## Task item:
Give the number of lines below with "arabic" in them, leaving out anything else.

## Raw data:
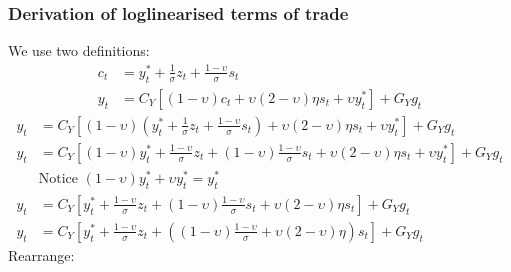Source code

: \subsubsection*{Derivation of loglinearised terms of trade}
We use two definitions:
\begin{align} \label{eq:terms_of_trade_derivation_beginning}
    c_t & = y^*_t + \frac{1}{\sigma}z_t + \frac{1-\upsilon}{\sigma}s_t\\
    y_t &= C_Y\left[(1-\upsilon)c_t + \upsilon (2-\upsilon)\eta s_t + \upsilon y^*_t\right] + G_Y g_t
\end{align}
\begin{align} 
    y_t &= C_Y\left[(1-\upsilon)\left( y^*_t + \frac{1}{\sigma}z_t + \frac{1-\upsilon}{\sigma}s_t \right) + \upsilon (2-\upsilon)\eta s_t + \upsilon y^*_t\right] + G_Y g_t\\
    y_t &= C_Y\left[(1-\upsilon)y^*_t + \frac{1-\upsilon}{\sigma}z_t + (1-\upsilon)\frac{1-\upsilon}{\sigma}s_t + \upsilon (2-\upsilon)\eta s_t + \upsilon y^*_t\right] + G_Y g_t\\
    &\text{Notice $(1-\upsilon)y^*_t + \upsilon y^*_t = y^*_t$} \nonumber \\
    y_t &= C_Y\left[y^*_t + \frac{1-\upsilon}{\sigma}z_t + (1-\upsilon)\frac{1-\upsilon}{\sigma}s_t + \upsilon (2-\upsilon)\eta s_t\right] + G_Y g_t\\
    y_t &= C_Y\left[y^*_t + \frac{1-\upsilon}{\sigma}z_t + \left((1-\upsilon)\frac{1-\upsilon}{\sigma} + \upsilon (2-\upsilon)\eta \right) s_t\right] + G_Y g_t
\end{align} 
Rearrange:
* * *
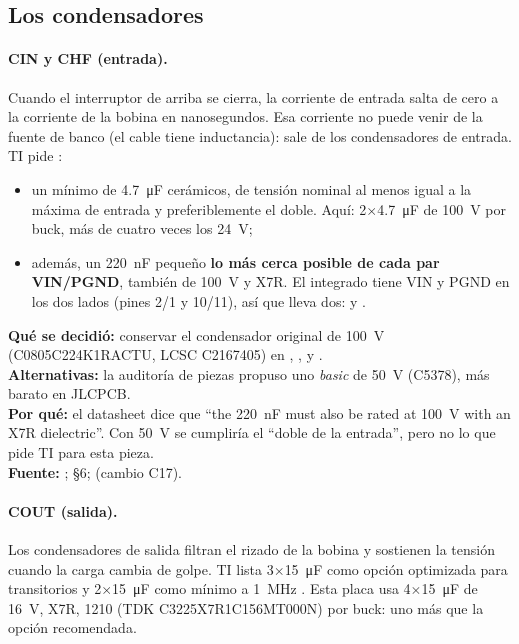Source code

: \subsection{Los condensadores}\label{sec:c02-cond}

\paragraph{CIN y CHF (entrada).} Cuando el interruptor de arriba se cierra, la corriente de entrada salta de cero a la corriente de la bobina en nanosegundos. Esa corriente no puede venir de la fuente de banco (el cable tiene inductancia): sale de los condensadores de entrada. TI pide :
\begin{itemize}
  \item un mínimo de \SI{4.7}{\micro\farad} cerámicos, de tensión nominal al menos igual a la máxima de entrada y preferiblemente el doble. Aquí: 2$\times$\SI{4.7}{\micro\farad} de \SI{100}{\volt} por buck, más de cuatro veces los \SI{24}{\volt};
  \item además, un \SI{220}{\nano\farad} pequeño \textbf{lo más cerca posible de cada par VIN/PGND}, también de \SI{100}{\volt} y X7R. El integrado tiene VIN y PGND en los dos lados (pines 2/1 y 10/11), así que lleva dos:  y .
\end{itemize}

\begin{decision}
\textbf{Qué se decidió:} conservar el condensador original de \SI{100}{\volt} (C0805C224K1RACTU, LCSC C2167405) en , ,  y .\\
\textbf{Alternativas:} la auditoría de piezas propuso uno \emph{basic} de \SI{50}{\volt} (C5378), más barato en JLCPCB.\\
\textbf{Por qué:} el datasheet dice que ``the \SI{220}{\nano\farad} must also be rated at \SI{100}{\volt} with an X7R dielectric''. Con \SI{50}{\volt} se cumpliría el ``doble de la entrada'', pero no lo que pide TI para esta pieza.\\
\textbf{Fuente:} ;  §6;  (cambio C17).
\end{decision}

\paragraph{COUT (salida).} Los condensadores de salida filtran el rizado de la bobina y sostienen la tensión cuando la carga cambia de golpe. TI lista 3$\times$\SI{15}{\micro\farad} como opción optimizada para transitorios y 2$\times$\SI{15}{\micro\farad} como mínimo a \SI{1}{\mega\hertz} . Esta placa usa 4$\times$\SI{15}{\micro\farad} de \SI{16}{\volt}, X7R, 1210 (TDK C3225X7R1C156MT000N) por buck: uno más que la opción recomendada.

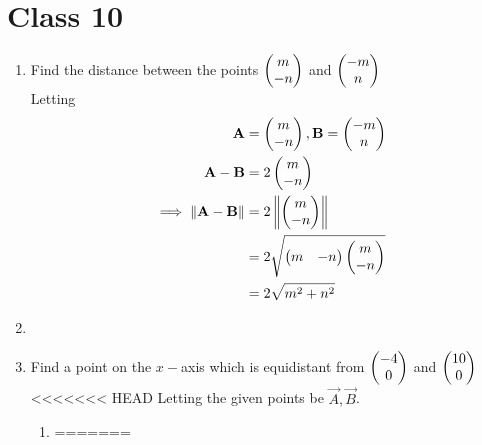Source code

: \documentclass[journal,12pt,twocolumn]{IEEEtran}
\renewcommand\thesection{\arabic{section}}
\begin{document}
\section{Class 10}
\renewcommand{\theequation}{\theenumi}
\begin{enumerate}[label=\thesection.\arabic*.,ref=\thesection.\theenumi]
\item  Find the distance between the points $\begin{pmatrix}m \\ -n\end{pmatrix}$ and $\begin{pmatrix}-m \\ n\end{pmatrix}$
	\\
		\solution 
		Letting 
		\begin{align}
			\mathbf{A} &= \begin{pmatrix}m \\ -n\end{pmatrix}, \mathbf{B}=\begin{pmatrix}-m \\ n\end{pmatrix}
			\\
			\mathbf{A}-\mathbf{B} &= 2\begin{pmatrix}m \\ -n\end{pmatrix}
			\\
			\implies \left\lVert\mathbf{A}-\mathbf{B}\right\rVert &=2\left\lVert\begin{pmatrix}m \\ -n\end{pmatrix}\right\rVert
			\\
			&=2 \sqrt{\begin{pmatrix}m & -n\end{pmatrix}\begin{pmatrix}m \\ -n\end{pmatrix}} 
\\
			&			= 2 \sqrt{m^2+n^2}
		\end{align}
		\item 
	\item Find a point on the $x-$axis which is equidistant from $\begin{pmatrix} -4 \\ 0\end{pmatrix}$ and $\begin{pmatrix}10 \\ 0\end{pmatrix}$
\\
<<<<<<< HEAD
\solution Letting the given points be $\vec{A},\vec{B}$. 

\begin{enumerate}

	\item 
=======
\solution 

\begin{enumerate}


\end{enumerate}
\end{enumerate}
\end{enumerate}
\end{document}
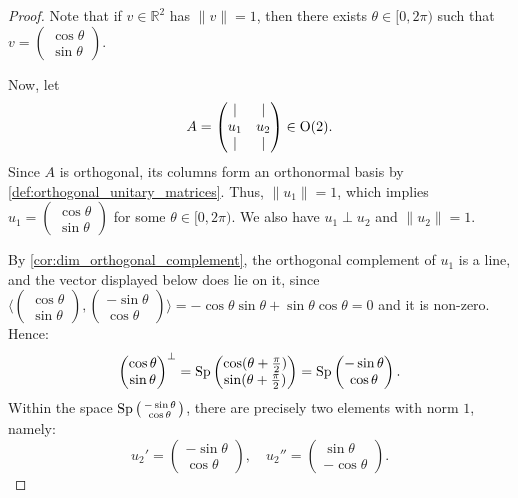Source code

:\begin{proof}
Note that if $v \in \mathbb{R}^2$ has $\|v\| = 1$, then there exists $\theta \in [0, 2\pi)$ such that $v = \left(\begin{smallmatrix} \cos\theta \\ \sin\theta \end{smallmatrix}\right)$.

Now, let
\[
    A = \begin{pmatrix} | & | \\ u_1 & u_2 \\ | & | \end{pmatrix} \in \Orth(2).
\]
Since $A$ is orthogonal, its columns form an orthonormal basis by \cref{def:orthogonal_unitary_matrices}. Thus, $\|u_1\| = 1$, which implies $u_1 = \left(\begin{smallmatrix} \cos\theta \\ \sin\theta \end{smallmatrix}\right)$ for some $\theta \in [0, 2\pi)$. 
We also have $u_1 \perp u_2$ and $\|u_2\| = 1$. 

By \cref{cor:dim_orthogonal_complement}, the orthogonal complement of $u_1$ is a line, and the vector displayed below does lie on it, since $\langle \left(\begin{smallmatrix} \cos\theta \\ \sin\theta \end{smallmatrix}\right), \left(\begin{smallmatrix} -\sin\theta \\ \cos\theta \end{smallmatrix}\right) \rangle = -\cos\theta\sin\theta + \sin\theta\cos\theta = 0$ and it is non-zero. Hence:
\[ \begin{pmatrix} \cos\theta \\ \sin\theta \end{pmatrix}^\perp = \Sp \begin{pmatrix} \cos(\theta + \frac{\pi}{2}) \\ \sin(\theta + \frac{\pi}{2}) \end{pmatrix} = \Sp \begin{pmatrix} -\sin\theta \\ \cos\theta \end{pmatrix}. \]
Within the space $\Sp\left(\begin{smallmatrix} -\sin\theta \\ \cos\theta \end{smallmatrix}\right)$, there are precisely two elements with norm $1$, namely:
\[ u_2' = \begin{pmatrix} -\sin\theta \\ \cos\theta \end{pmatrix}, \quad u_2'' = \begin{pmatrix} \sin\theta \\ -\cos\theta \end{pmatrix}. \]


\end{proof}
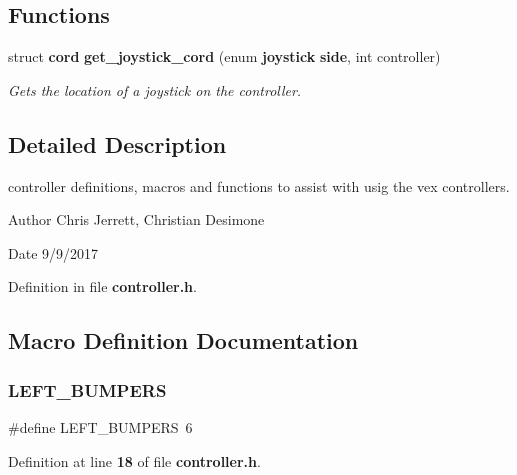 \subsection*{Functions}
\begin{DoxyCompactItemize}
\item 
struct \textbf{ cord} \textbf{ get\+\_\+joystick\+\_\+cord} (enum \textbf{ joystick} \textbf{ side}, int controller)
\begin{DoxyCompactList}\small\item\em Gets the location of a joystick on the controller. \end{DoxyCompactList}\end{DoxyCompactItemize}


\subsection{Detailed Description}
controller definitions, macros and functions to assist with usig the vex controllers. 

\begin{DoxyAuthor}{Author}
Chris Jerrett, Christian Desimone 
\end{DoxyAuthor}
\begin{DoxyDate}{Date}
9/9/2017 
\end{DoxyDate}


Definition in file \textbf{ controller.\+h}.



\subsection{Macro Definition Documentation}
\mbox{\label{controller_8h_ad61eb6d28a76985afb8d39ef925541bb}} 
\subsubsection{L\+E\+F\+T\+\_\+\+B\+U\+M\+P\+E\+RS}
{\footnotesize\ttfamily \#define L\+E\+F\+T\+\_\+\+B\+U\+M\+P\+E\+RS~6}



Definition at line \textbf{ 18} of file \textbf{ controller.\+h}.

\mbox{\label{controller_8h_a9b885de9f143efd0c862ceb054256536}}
---
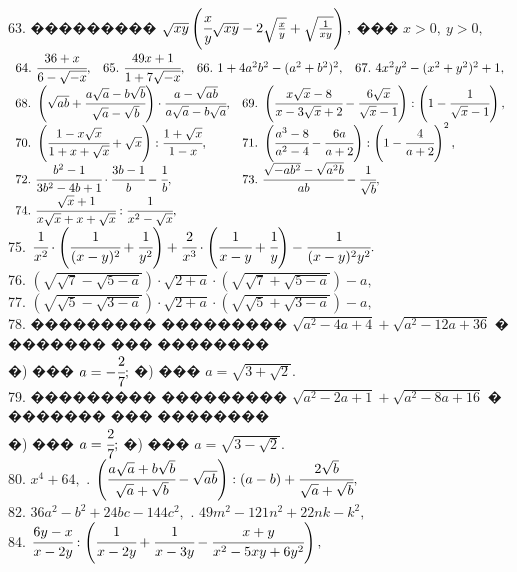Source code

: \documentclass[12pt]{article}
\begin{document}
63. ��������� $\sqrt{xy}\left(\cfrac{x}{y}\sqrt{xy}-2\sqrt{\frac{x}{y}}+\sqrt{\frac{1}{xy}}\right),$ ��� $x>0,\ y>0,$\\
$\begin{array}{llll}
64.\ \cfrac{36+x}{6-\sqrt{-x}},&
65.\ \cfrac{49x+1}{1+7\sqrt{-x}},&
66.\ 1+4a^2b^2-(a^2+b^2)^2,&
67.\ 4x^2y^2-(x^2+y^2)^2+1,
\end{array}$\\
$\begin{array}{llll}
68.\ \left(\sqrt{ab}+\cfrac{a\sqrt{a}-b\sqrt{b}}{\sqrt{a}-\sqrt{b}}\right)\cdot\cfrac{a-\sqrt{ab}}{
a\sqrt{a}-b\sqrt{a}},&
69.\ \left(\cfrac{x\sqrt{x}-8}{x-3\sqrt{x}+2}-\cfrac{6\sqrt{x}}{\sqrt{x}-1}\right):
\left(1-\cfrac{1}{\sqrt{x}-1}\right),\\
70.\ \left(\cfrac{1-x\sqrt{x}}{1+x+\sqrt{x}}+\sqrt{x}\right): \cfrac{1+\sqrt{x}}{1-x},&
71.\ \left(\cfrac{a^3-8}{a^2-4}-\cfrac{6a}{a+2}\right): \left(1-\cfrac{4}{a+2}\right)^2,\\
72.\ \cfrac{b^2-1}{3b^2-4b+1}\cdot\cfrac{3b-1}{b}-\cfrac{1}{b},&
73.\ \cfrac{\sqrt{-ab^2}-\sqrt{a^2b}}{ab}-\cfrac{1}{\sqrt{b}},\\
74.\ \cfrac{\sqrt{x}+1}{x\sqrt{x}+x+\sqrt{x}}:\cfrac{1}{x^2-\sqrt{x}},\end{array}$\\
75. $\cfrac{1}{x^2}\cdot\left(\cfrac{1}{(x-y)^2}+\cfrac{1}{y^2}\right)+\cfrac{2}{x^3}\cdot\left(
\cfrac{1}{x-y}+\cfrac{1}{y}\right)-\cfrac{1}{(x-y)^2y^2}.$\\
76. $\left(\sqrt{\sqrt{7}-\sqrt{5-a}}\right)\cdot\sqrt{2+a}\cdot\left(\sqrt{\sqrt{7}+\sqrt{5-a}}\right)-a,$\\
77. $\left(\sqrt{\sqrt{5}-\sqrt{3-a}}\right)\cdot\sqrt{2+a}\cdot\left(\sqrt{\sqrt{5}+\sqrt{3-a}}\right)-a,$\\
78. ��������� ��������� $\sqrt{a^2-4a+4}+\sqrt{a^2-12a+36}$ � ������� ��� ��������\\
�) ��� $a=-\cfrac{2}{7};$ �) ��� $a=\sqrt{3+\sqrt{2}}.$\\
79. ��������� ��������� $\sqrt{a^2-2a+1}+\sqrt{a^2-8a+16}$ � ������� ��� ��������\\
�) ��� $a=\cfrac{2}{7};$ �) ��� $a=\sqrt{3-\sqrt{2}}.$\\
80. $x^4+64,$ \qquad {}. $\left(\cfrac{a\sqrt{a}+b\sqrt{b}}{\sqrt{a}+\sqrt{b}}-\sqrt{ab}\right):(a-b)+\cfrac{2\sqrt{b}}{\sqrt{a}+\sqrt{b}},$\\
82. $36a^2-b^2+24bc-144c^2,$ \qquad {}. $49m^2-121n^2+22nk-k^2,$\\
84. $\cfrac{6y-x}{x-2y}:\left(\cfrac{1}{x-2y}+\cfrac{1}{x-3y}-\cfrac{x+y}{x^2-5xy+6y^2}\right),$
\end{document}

## Result for this exercise:
2